# This just in: Knicks trade Shandon Anderson for Matt Carroll



## Rashidi (Oct 2, 2003)

Shandon Anderson, viewed by most Knick fans as the most worthless piece of monkey crap on the team, has been traded for fan favorite Matt Carroll. Carroll lit up the preseason with his 35% preseason shooting, but is viewed by most as an upgrade over the hapless Anderson. Stay tuned for more details on this breaking news brought to you by Rashidi.


----------



## Rashidi (Oct 2, 2003)

More news coming hot off the plate!

The Knicks have traded Howard Eisley, viewed by most Knick fans as the worst PG to ever step foot on the Garden floor, after having yet another wretched performance tonight.

In return for Eisley, the Knicks have acquired Rick Brunson. Expect an announcement to be posted soon on rickbrunson.com concerning this groundbreaking affair.


----------



## truth (Jul 16, 2002)

*new medication*

Are we gloating over the 5-9 knicks with the highest payroll in the league??I cant imagine what you are going to be like if they are a .500 team....

It used to be winning your division was an accomplishment..Now its going 5-9


----------



## HKF (Dec 10, 2002)

Are you going to do this after every game Rashidi?  

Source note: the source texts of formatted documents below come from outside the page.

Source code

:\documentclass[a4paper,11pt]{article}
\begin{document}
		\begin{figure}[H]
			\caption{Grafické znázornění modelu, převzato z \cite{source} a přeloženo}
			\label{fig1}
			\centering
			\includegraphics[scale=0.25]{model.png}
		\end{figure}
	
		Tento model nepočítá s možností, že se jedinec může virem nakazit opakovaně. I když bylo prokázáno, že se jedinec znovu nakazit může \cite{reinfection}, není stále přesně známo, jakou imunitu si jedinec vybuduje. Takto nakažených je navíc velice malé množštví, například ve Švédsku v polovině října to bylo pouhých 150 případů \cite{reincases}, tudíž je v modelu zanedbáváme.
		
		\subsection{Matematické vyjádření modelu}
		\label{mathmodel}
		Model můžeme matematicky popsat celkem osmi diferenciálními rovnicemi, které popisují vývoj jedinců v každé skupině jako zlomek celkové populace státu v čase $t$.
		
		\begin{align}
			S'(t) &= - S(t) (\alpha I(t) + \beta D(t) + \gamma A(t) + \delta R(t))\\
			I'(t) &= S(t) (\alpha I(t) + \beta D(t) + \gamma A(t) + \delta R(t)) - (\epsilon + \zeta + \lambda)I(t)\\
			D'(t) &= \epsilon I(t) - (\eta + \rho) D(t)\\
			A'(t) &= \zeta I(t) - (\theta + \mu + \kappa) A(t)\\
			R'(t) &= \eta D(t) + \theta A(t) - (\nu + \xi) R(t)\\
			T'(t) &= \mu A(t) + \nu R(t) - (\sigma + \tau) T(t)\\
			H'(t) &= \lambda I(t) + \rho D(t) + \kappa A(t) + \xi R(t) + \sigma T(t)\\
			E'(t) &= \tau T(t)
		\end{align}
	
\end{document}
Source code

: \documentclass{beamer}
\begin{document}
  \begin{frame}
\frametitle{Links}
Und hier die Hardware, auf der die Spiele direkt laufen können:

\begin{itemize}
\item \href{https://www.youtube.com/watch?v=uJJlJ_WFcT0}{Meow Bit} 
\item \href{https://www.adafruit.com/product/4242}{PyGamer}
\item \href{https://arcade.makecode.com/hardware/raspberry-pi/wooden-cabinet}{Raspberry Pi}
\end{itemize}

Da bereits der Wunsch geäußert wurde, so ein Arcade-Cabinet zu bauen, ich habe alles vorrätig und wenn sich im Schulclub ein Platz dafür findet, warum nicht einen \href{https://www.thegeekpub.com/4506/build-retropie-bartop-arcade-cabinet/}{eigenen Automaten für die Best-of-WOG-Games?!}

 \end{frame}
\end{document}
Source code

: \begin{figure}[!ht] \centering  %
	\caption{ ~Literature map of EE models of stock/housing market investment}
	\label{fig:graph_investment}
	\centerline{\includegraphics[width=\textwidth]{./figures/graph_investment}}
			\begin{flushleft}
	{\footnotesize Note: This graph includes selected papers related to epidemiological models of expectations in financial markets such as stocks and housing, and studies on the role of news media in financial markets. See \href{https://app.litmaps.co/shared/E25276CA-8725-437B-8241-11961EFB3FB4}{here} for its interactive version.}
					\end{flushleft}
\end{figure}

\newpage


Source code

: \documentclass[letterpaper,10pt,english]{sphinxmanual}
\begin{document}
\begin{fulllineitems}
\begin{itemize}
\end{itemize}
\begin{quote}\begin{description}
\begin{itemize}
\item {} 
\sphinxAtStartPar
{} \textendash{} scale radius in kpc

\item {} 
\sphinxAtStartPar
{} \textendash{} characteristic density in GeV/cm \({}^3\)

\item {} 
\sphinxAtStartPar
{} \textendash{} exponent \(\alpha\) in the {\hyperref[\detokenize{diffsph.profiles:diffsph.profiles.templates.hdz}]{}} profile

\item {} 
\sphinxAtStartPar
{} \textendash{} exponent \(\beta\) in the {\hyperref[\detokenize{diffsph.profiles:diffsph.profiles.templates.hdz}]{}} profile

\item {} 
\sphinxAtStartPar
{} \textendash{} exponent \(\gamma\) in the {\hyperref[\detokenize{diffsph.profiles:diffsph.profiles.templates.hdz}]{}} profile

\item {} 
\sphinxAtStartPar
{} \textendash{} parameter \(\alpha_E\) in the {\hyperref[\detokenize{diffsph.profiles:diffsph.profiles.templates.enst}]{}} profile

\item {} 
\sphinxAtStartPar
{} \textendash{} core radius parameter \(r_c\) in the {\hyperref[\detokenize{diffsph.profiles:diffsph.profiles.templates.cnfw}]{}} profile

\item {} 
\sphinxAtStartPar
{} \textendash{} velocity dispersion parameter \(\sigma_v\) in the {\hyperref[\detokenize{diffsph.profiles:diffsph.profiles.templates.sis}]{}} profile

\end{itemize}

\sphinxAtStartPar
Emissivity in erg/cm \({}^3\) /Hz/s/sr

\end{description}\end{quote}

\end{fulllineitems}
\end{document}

Though tonight was a good win over Boston.


----------



## Perennial All Star (Aug 13, 2003)

yes all of us lets praise spoon,anderson,eisley and harrington for a couple of games!


----------



## Rashidi (Oct 2, 2003)

> It used to be winning your division was an accomplishment..Now its going 5-9


I will be content with 32-50. That should at least get the Knicks the 6th seed this year, although if they can muster together a 40-42 season, that will probably be good enough to make them 2nd in the east, the way the atlantic division is turning out.


----------



## HKF (Dec 10, 2002)

32-50 is not getting you in the playoffs. If it does, I might not even watch the Eastern Conference Playoffs.


----------



## Jmonty580 (Jun 20, 2003)

Maybe now Anderson's trade value will go up and we could get rid of him for a shorter contract. Thats what we really need.


----------



## Phate01 (Jun 6, 2003)

I think you are all being kinda naieve. We won the last game yes and that rules but it doesn't start to make the players who performed in a couple of games any better players. You know Houston is returning in the next game and do you really think he's going to be that good then? Course not.


----------



## Phate01 (Jun 6, 2003)

Also I believe that the requirements to get into the play-offs in the east will be quite low this year considering the form a lot of them are in now.


----------



## Rashidi (Oct 2, 2003)

> We won the last game yes and that rules but it doesn't start to make the players who performed in a couple of games any better players


Which is exactly why we traded those scrubs! Now the Knicks can utilize REAL players like Matt Carroll and Rick Brunson!


----------



## truth (Jul 16, 2002)

*32 nd 50????????????????????/*

you will be satisfied with a 32 and 50 record????In the eastern conference??And that should qualify for 6th seed??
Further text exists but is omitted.